Since 1944, the military did not officially allow women in combat zones, arguing against their ability to survive in times of war. Recently, news broke about the potential lift of Boy Scouts’ ban against homosexuals. The former ban will definitely disappear; the latter seems on the cusp. Although only one out of these two instances of progress seems likely, it’s still a step towards more equality.

In case you didn’t know, women have actually always been on the frontlines – especially in Iraq and in Afghanistan, when gathering intelligence. They might not have received official recognition, but to their comrades and loved ones, they were valued military personnel. We believe the move, decided by defense secretary Leon Panetta, is a step towards equal gender roles.

Boy Scouts will leave in the hands of local scouting groups the decision to allow gay members. The mere proposition of this change proves just how far society has progressed in its acceptance of homosexuality.
Boy Scouts of America might have been pressured by the significant loss of support from organizations.
The ban on homosexual boys and leaders have been consistently reconsidered. In July 2012, the Scouts reaffirmed its ban. The Mirror is glad to know that the national board will take into consideration their bigoted stance once again.

Though we will be interested in following how exactly more women will be integrated into the military, we applaud this coming change, and we hope that the Boy Scouts take into account the change of time and the change of opinions.

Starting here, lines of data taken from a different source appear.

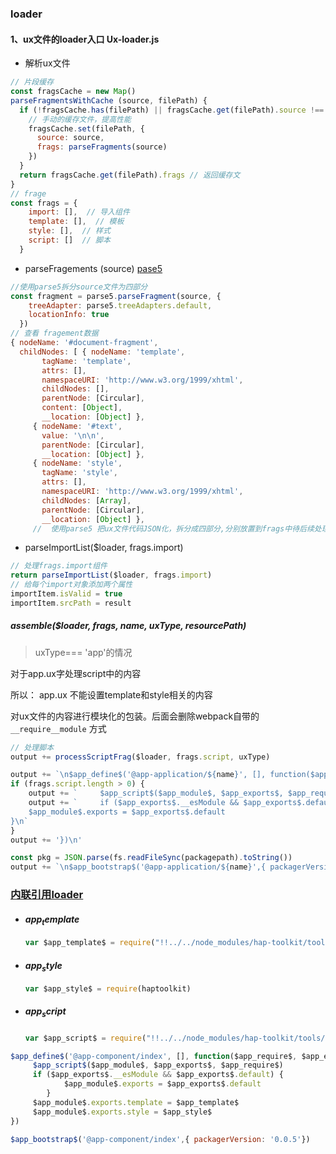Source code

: ### loader



#### 1、ux文件的loader入口 Ux-loader.js



* 解析ux文件

```javascript
// 片段缓存
const fragsCache = new Map()
parseFragmentsWithCache (source, filePath) {
  if (!fragsCache.has(filePath) || fragsCache.get(filePath).source !== source) {
    // 手动的缓存文件，提高性能
    fragsCache.set(filePath, {
      source: source,
      frags: parseFragments(source)
    })
  }
  return fragsCache.get(filePath).frags // 返回缓存文
}
// frage 
const frags = {
    import: [],  // 导入组件
    template: [],  // 模板
    style: [],  // 样式
    script: []  // 脚本
  }
```



* parseFragements (source) [pase5](https://github.com/inikulin/parse5/blob/master/packages/parse5/docs/index.md#parsefragment)

```javascript
//使用parse5拆分source文件为四部分
const fragment = parse5.parseFragment(source, {
    treeAdapter: parse5.treeAdapters.default,
    locationInfo: true
  })
// 查看 fragement数据
{ nodeName: '#document-fragment',
  childNodes: [ { nodeName: 'template', 
       tagName: 'template',
       attrs: [],
       namespaceURI: 'http://www.w3.org/1999/xhtml',
       childNodes: [],
       parentNode: [Circular],
       content: [Object], 
       __location: [Object] },
     { nodeName: '#text',
       value: '\n\n',
       parentNode: [Circular],
       __location: [Object] },
     { nodeName: 'style',
       tagName: 'style',
       attrs: [],
       namespaceURI: 'http://www.w3.org/1999/xhtml',
       childNodes: [Array],
       parentNode: [Circular],
       __location: [Object] },
     //  使用parse5 把ux文件代码JSON化，拆分成四部分,分别放置到frags中待后续处理
```



* parseImportList($loader, frags.import)

```javascript
// 处理frags.import组件
return parseImportList($loader, frags.import)
// 给每个import对象添加两个属性
importItem.isValid = true
importItem.srcPath = result
```



##### assemble($loader, frags, name, uxType, resourcePath)

> uxType=== 'app'的情况

对于app.ux字处理script中的内容

所以： app.ux 不能设置template和style相关的内容

对ux文件的内容进行模块化的包装。后面会删除webpack自带的	`__require__module` 方式

```javascript
// 处理脚本
output += processScriptFrag($loader, frags.script, uxType)

output += `\n$app_define$('@app-application/${name}', [], function($app_require$, $app_exports$, $app_module$){\n`
if (frags.script.length > 0) {
    output += `     $app_script$($app_module$, $app_exports$, $app_require$)\n`
    output += `     if ($app_exports$.__esModule && $app_exports$.default) {
    $app_module$.exports = $app_exports$.default
}\n`
}
output += '})\n'

const pkg = JSON.parse(fs.readFileSync(packagepath).toString())
output += `\n$app_bootstrap$('@app-application/${name}',{ packagerVersion: '${pkg.subversion.packager}'})\n`

```



### [内联引用loader](https://webpack.docschina.org/concepts/loaders/#%E5%86%85%E8%81%94)

* #### $app_template$

  ```javascript
  var $app_template$ = require("!!../../node_modules/hap-toolkit/tools/packager/webpack/loader/json-loader.js!../../node_modules/hap-toolkit/tools/packager/webpack/loader/template-loader.js!../../node_modules/hap-toolkit/tools/packager/webpack/loader/fragment-loader.js?index=0&type=template!./index.ux?uxType=page")
  ```

* #### $app_style$

  ```javascript
  var $app_style$ = require(haptoolkit)
  ```

* ##### $app_script$

  ```javascript
  var $app_script$ = require("!!../../node_modules/hap-toolkit/tools/packager/webpack/loader/script-loader.js!../../node_modules/babel-loader?presets[]=/Users/chenyong/Work/project/demo/node_modules/babel-preset-env&presets=/Users/chenyong/Work/project/demo/node_modules/babel-preset-env&plugins[]=/Users/chenyong/Work/project/demo/node_modules/hap-toolkit/tools/packager/webpack/loader/jsx-loader.js&plugins=/Users/chenyong/Work/project/demo/node_modules/hap-toolkit/tools/packager/webpack/loader/jsx-loader.js&comments=false!../../node_modules/hap-toolkit/tools/packager/webpack/loader/access-loader.js!../../node_modules/hap-toolkit/tools/packager/webpack/loader/fragment-loader.js?index=0&type=script!./index.ux?uxType=page")
  ```


```javascript
$app_define$('@app-component/index', [], function($app_require$, $app_exports$, $app_module$){
     $app_script$($app_module$, $app_exports$, $app_require$)
     if ($app_exports$.__esModule && $app_exports$.default) {
            $app_module$.exports = $app_exports$.default
        }
     $app_module$.exports.template = $app_template$
     $app_module$.exports.style = $app_style$
})

$app_bootstrap$('@app-component/index',{ packagerVersion: '0.0.5'})

```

This week also marked another progression towards the eradication of bigotry and inequality. The MLK Memorial March on January 29 was one of the coolest events to happen on campus in a long time. The march was a perfect example of how instigating change on a larger scale, such as the change in policy in the military and Boy Scouts, starts right in your immediate community.

For example, as students and faculty stood outside of the library as the final destination of the march, students exiting the library got caught in the crowd as they tried to leave. Though many busted through the masses and walked away unaffected, a few students turned around and stopped to listen to what was being said by different speakers.

It is precisely these few students who are made aware of social inequality through these acts of activism who can make the difference in a petition to, say, allow women on the front lines and gays in the Boy Scouts.